Work to complete: Set down all the records below, word for word.

Records from a collection:
----

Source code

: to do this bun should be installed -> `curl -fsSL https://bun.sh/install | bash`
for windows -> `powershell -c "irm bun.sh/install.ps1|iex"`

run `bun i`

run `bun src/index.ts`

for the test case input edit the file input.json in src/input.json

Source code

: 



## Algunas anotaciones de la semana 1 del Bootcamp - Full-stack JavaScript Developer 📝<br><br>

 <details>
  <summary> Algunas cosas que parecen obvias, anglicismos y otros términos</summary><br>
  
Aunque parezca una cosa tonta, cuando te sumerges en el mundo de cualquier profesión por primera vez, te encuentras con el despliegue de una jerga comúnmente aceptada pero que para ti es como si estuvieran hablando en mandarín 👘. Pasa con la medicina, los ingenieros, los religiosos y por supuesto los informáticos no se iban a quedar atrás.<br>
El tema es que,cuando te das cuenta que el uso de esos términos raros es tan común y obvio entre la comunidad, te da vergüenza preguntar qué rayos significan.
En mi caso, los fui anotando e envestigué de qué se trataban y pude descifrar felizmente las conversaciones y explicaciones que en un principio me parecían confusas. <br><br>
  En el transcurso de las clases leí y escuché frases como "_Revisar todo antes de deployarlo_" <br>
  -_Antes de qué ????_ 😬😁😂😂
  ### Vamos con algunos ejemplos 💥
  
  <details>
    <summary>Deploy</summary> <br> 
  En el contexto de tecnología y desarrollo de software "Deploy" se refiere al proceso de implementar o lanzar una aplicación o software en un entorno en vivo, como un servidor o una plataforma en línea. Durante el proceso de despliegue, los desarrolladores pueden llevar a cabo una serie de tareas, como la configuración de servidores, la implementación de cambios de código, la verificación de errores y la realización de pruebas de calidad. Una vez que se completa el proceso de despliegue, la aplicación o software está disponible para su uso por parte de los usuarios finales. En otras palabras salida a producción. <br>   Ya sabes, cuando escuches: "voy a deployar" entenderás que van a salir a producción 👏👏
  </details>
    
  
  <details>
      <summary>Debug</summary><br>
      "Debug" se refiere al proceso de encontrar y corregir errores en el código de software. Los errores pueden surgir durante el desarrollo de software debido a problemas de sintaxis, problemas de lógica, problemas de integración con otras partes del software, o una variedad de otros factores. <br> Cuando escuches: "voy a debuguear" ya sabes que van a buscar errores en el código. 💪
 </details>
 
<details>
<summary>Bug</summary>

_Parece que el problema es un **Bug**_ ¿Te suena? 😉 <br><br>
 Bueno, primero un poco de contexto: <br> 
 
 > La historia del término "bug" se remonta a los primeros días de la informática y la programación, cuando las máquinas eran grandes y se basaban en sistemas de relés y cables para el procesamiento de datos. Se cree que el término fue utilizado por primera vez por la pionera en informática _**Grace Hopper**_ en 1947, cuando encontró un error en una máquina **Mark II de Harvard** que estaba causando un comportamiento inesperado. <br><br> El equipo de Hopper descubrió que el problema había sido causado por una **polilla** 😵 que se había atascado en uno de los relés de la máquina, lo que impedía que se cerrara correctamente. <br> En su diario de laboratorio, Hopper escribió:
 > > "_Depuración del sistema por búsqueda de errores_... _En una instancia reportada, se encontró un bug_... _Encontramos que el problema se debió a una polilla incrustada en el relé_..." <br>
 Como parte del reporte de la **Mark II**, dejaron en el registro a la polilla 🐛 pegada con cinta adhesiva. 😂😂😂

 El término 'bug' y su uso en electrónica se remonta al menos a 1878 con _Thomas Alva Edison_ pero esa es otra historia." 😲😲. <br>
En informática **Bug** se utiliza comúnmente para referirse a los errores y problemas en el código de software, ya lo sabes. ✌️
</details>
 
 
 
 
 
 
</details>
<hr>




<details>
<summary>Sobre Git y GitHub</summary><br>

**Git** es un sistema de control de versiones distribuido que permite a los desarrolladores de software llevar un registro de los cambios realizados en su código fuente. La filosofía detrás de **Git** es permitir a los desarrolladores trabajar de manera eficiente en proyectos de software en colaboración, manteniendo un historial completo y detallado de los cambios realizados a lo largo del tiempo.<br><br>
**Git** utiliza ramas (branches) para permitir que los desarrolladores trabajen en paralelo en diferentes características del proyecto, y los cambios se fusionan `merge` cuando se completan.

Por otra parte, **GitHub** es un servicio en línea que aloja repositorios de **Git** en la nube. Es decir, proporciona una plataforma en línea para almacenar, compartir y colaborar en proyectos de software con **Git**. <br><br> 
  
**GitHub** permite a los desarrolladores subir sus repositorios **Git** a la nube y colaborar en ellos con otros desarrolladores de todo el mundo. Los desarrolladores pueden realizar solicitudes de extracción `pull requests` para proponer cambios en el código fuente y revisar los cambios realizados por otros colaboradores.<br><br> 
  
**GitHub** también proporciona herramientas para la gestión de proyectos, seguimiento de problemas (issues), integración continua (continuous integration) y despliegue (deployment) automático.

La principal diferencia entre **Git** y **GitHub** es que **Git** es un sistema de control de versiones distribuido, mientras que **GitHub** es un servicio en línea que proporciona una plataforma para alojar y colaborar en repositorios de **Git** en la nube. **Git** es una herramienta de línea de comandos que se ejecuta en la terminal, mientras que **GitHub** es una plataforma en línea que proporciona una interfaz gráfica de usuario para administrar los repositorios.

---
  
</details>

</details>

----

Answer for this exercise:
Source code

: to do this bun should be installed -> `curl -fsSL https://bun.sh/install | bash`
for windows -> `powershell -c "irm bun.sh/install.ps1|iex"`

run `bun i`

run `bun src/index.ts`

for the test case input edit the file input.json in src/input.json

Source code

: 



## Algunas anotaciones de la semana 1 del Bootcamp - Full-stack JavaScript Developer 📝<br><br>

 <details>
  <summary> Algunas cosas que parecen obvias, anglicismos y otros términos</summary><br>
  
Aunque parezca una cosa tonta, cuando te sumerges en el mundo de cualquier profesión por primera vez, te encuentras con el despliegue de una jerga comúnmente aceptada pero que para ti es como si estuvieran hablando en mandarín 👘. Pasa con la medicina, los ingenieros, los religiosos y por supuesto los informáticos no se iban a quedar atrás.<br>
El tema es que,cuando te das cuenta que el uso de esos términos raros es tan común y obvio entre la comunidad, te da vergüenza preguntar qué rayos significan.
En mi caso, los fui anotando e envestigué de qué se trataban y pude descifrar felizmente las conversaciones y explicaciones que en un principio me parecían confusas. <br><br>
  En el transcurso de las clases leí y escuché frases como "_Revisar todo antes de deployarlo_" <br>
  -_Antes de qué ????_ 😬😁😂😂
  ### Vamos con algunos ejemplos 💥
  
  <details>
    <summary>Deploy</summary> <br> 
  En el contexto de tecnología y desarrollo de software "Deploy" se refiere al proceso de implementar o lanzar una aplicación o software en un entorno en vivo, como un servidor o una plataforma en línea. Durante el proceso de despliegue, los desarrolladores pueden llevar a cabo una serie de tareas, como la configuración de servidores, la implementación de cambios de código, la verificación de errores y la realización de pruebas de calidad. Una vez que se completa el proceso de despliegue, la aplicación o software está disponible para su uso por parte de los usuarios finales. En otras palabras salida a producción. <br>   Ya sabes, cuando escuches: "voy a deployar" entenderás que van a salir a producción 👏👏
  </details>
    
  
  <details>
      <summary>Debug</summary><br>
      "Debug" se refiere al proceso de encontrar y corregir errores en el código de software. Los errores pueden surgir durante el desarrollo de software debido a problemas de sintaxis, problemas de lógica, problemas de integración con otras partes del software, o una variedad de otros factores. <br> Cuando escuches: "voy a debuguear" ya sabes que van a buscar errores en el código. 💪
 </details>
 
<details>
<summary>Bug</summary>

_Parece que el problema es un **Bug**_ ¿Te suena? 😉 <br><br>
 Bueno, primero un poco de contexto: <br> 
 
 > La historia del término "bug" se remonta a los primeros días de la informática y la programación, cuando las máquinas eran grandes y se basaban en sistemas de relés y cables para el procesamiento de datos. Se cree que el término fue utilizado por primera vez por la pionera en informática _**Grace Hopper**_ en 1947, cuando encontró un error en una máquina **Mark II de Harvard** que estaba causando un comportamiento inesperado. <br><br> El equipo de Hopper descubrió que el problema había sido causado por una **polilla** 😵 que se había atascado en uno de los relés de la máquina, lo que impedía que se cerrara correctamente. <br> En su diario de laboratorio, Hopper escribió:
 > > "_Depuración del sistema por búsqueda de errores_... _En una instancia reportada, se encontró un bug_... _Encontramos que el problema se debió a una polilla incrustada en el relé_..." <br>
 Como parte del reporte de la **Mark II**, dejaron en el registro a la polilla 🐛 pegada con cinta adhesiva. 😂😂😂

 El término 'bug' y su uso en electrónica se remonta al menos a 1878 con _Thomas Alva Edison_ pero esa es otra historia." 😲😲. <br>
En informática **Bug** se utiliza comúnmente para referirse a los errores y problemas en el código de software, ya lo sabes. ✌️
</details>
 
 
 
 
 
 
</details>
<hr>




<details>
<summary>Sobre Git y GitHub</summary><br>

**Git** es un sistema de control de versiones distribuido que permite a los desarrolladores de software llevar un registro de los cambios realizados en su código fuente. La filosofía detrás de **Git** es permitir a los desarrolladores trabajar de manera eficiente en proyectos de software en colaboración, manteniendo un historial completo y detallado de los cambios realizados a lo largo del tiempo.<br><br>
**Git** utiliza ramas (branches) para permitir que los desarrolladores trabajen en paralelo en diferentes características del proyecto, y los cambios se fusionan `merge` cuando se completan.

Por otra parte, **GitHub** es un servicio en línea que aloja repositorios de **Git** en la nube. Es decir, proporciona una plataforma en línea para almacenar, compartir y colaborar en proyectos de software con **Git**. <br><br> 
  
**GitHub** permite a los desarrolladores subir sus repositorios **Git** a la nube y colaborar en ellos con otros desarrolladores de todo el mundo. Los desarrolladores pueden realizar solicitudes de extracción `pull requests` para proponer cambios en el código fuente y revisar los cambios realizados por otros colaboradores.<br><br> 
  
**GitHub** también proporciona herramientas para la gestión de proyectos, seguimiento de problemas (issues), integración continua (continuous integration) y despliegue (deployment) automático.

La principal diferencia entre **Git** y **GitHub** es que **Git** es un sistema de control de versiones distribuido, mientras que **GitHub** es un servicio en línea que proporciona una plataforma para alojar y colaborar en repositorios de **Git** en la nube. **Git** es una herramienta de línea de comandos que se ejecuta en la terminal, mientras que **GitHub** es una plataforma en línea que proporciona una interfaz gráfica de usuario para administrar los repositorios.

---
  
</details>

</details>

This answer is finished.